El mandato de Jeremías en 7:12 nos remite a un momento doloroso en la historia de Israel: Silo, el primer lugar donde habitó el tabernáculo y el Arca en la que descansaba el nombre de Dios entre su pueblo. Durante generaciones la gente adoró allí, pero las Escrituras registran un desmoronamiento trágico: sacerdotes que fallaron en su vocación, un pueblo que se volvió hacia ídolos y la violencia, y finalmente la catástrofe de la derrota de Israel y la captura del arca (1 Samuel 4), una ruina que se refleja en los Salmos y en la advertencia profética de Jeremías. La morada de Dios no era un talismán inmune a la infidelidad del pacto; Silo se convirtió en una señal contundente de que la presencia y la bendición de Dios están ligadas a la fidelidad al pacto, no a meros edificios o ceremonias.

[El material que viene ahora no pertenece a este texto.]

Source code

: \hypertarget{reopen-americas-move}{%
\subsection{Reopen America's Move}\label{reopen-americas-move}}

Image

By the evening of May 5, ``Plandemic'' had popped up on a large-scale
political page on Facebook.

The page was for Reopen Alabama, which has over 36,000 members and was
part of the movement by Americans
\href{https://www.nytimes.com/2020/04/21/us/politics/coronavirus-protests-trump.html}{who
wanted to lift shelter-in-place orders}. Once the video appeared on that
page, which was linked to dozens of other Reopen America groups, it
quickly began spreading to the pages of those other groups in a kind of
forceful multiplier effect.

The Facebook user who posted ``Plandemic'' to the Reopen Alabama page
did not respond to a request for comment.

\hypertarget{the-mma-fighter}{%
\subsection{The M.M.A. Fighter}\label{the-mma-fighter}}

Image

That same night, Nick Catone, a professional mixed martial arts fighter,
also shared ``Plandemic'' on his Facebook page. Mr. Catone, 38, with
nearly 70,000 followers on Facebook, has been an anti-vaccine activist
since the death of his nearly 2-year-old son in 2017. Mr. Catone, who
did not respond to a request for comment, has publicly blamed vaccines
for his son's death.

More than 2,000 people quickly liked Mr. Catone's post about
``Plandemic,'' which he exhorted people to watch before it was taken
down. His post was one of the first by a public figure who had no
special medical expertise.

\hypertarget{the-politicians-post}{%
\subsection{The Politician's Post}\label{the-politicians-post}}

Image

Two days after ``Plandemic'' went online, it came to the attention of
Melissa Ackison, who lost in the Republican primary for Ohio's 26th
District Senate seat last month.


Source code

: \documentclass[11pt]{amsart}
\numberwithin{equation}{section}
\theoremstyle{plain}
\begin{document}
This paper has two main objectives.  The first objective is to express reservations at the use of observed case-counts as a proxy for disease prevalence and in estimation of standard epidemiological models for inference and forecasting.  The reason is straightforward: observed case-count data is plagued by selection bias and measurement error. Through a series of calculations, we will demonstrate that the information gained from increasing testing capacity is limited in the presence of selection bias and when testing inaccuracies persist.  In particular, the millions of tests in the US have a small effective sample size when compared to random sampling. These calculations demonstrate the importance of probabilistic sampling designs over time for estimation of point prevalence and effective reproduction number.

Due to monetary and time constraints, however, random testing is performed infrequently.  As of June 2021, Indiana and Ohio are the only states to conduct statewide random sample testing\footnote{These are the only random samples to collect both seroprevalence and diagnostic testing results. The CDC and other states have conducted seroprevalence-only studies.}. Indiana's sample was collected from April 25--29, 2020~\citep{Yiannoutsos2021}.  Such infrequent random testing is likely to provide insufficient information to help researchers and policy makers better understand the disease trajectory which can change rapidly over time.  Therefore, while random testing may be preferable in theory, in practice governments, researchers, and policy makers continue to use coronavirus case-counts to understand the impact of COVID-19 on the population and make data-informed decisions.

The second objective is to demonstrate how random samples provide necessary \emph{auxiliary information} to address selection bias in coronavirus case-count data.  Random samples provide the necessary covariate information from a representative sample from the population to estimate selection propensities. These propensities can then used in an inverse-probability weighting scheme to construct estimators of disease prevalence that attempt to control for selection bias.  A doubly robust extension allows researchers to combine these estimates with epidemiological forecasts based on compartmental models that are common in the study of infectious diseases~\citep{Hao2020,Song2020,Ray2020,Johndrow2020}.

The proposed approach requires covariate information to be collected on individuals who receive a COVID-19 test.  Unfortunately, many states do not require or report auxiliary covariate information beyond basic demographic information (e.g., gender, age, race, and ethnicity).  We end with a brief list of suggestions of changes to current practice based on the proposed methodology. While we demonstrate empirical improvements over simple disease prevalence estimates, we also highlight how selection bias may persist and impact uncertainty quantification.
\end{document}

Lo ocurrido en Silo no fue simplemente un accidente histórico sino una consecuencia moral y espiritual: a medida que Israel persistía en el mal, se retiró el signo visible de la presencia de Dios. Esa retirada expuso el corazón debajo de los rituales — donde la adoración continuaba en la forma pero no en la obediencia, la presencia protectora de Dios se apartó. Jeremías usa a Silo como espejo de Jerusalén: Dios dirá, ve a ver lo que hice, para forzar un examen sobrio de que la misericordia sin arrepentimiento se convierte en juicio para quienes endurecen su corazón.
Pastoralmente, la historia de Silo nos llama a una honesta autoexaminación. No debemos confundir lugares sagrados, liturgias o tradiciones familiares con una vida de pacto genuina. Cuando la oración se enfría, cuando se descuidan la justicia y la misericordia, o cuando líderes y laicos por igual endurecen su corazón, la comunidad pone en riesgo la misma presencia que busca. El correctivo es simple en su dirección aunque costoso en la práctica: confesar, apartarse de los ídolos y de la injusticia, restaurar la adoración correcta y el cuidado de los vulnerables, y buscar al Señor con humildad — porque a Dios le deleita renovar a los que se arrepienten.
Esto es a la vez advertencia y esperanza: aunque Silo muestra la realidad de la consecuencia, el Dios que retiró su presencia es el mismo Dios que llama a su pueblo a volver. En Cristo hallamos la plenitud del nombre de Dios habitando entre nosotros no en un lugar sino en una persona que invita al arrepentimiento, restaura la relación y ofrece misericordia. Anímate: si tu corazón se mueve a volver, el Señor recibe al penitente, sana la tierra y restablece su presencia para quienes humildemente le buscan.